Maya stepped to a door and ran her hands over it. She still couldn’t see or feel any kind of controls to it. She sighed and looked down the corridor.
She wondered which direction she was supposed to travel, then shrugged and headed left from her doorway.
As she reached the end of the corridor and saw an opened door, a black clad figure stepped in her way. The armor the figure wore was the same as those that attacked Bell and her.
Jomallava Sin Tesko - Level 39
“Hey. Nice day today, huh?” Maya said, trying to drown her spiking fear behind a joke.
Jo said nothing. The reflective helmet didn’t move an inch. Maya stepped forward and Jo still didn’t move. It seemed they were blocking the doorway.
“You could have just come to the door and took me in the right direction.” Maya said.
Jo was dangerous, they oozed it and she could almost taste it in the air. She had said she wouldn’t be stupid, but there she was, antagonizing an armored stormtrooper.
“Right,” Maya said. She turned heel and walked the other direction. As she neared the end of the corridor, another door opened. She stopped and saw Bell stumble out of the room, looking confused.
“Bell!” she cried.
“Maya?”
Relief flooded her as she rushed to the big four armed man. She grabbed him in a bear hug and he seemed still confused and tentatively hugged her back.
“What’s going on?” Bell asked.
“I don’t know. But Jo back there subtlety suggested we head in this direction.”
Bell turned to look down the hall and spotted the armored figure.
“It’s not attacking,” he said.
“Probably scared of two naked low leveled trash world dwellers,” Maya said.
“I’m glad you’re alive,” Bell said.
“Ditto, buddy. Now let’s keep staying that way, alright?”
Bell nodded and they took one more glance at Jo. Maya gripped Bell’s hand and they marched to the exit.
***
“Sweet System, someone’s anal as hell about cleaning,” Maya said as the two walked down another empty corridor. The flooring wasn’t the metal decking she was used to, instead it looked like polished marble. The walls were sparkling white and there was nary a smudge of dirt anywhere. “I gotta get the number for their cleaning service.”

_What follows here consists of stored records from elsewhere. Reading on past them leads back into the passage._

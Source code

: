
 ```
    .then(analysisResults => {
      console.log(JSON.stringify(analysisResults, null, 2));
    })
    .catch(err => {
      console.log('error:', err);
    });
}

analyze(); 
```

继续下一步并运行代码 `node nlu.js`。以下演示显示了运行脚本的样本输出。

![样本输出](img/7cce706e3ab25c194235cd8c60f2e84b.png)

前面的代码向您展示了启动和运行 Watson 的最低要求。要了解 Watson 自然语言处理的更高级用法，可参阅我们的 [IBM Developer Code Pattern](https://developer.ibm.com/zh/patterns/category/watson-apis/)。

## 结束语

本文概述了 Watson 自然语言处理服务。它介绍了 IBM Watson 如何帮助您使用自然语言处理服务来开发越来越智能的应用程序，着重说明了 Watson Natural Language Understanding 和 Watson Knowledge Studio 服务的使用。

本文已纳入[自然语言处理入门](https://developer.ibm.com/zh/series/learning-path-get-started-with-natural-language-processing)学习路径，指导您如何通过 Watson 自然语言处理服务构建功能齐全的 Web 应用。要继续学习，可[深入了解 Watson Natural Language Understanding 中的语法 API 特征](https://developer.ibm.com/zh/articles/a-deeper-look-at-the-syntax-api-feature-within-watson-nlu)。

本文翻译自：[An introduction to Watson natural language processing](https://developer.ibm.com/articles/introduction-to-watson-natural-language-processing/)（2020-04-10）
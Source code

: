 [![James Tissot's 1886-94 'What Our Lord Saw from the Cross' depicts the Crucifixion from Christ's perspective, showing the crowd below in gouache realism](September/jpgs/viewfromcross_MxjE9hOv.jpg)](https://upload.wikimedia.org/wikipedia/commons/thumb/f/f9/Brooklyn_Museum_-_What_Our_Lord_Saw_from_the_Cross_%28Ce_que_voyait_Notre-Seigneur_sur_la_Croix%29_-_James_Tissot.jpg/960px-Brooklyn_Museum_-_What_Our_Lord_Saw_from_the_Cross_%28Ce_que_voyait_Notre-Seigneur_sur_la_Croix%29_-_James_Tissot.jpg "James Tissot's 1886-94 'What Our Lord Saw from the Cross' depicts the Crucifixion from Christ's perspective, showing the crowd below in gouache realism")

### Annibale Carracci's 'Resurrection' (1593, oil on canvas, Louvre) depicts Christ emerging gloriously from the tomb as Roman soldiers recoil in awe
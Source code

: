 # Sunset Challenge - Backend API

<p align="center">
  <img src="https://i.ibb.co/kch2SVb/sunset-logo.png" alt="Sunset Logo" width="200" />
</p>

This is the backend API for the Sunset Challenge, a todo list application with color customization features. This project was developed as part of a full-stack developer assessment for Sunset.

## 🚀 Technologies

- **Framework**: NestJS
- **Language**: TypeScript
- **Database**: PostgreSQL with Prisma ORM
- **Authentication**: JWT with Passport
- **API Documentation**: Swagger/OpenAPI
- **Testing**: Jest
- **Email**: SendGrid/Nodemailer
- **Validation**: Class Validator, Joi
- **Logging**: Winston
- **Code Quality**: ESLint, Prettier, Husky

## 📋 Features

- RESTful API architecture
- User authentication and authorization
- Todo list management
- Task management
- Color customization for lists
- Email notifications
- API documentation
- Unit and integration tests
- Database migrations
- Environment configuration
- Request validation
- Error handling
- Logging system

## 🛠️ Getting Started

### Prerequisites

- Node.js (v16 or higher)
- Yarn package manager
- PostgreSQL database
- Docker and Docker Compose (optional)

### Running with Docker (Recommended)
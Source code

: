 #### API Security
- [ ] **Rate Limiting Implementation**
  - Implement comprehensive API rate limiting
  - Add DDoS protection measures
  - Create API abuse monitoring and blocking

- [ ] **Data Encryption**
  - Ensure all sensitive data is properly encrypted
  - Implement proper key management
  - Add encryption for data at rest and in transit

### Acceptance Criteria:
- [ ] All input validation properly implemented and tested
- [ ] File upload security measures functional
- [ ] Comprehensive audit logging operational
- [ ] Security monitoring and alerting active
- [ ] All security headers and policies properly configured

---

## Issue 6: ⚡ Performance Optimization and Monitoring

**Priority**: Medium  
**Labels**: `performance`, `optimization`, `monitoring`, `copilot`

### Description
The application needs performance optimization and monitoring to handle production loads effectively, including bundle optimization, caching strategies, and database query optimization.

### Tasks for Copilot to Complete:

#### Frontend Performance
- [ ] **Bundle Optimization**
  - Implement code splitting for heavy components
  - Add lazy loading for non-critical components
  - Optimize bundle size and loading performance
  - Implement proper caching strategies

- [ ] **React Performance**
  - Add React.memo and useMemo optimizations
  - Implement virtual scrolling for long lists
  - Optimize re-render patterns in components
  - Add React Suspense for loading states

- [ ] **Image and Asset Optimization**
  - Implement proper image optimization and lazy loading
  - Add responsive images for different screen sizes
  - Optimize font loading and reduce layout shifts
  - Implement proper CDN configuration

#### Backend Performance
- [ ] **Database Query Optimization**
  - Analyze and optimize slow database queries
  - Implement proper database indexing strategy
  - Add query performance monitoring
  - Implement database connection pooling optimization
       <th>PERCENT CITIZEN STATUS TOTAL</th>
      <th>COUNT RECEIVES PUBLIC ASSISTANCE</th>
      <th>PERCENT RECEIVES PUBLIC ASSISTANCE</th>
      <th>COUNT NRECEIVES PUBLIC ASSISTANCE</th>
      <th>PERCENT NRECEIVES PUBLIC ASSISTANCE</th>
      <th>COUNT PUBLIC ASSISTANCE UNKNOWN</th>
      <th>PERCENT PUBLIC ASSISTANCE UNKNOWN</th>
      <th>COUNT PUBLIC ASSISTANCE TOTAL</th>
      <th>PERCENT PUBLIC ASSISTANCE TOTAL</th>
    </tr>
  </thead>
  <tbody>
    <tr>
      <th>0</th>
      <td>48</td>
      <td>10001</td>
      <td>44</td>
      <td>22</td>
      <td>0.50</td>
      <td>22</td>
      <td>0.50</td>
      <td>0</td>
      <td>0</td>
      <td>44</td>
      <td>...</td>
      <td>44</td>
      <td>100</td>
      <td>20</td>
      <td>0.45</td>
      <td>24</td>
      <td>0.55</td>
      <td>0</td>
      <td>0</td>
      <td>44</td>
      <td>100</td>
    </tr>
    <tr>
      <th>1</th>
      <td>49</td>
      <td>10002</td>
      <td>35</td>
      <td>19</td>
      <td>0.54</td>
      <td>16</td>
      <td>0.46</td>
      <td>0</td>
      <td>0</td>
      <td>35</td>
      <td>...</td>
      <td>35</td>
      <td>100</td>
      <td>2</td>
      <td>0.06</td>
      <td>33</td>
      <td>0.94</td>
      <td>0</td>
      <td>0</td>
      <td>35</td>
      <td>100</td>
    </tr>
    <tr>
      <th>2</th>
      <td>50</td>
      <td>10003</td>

“It is unnatural,” Bell mused. “Any kind of vessel should have signs of life in it. This place appears too… sterile.”
“Yeah, fucking weird.”
Jo kept pace behind them, stopping when they stopped and moving when they moved. The figure hadn’t said anything, only shadowing them. That guard only added to the eeriness of the place. The cliche of dank dark fortress of evil didn’t seem to cross species. Maya nearly chuckled, as it was they who had been in a dank, dark lair.
“Signs would be a godsend,” Maya said. Every corridor looked the same, brightly lit and sparkling clean. “I think we’re lost.”
“Keep walking,” a voice spoke. It wasn’t Jo, it was the distorted voice that she had heard on the Hangy.
“Ah, our mysterious [Capturer] speaks,” Maya said. She glanced at Bell who looked about suspiciously. “If you’re looking for ransom, I’m sure we can work something out. If you’re into SIL Trafficking, I’m down for it as long as it gets us out of this rainbow sky hellscape.”
“Keep walking.”
“I’m pretty tire-“
Jo launched themself forward and struck Maya with a baton. Bell roared and turned to fight only to get punched across the face. The fight was over in a second and Maya gasped on the floor.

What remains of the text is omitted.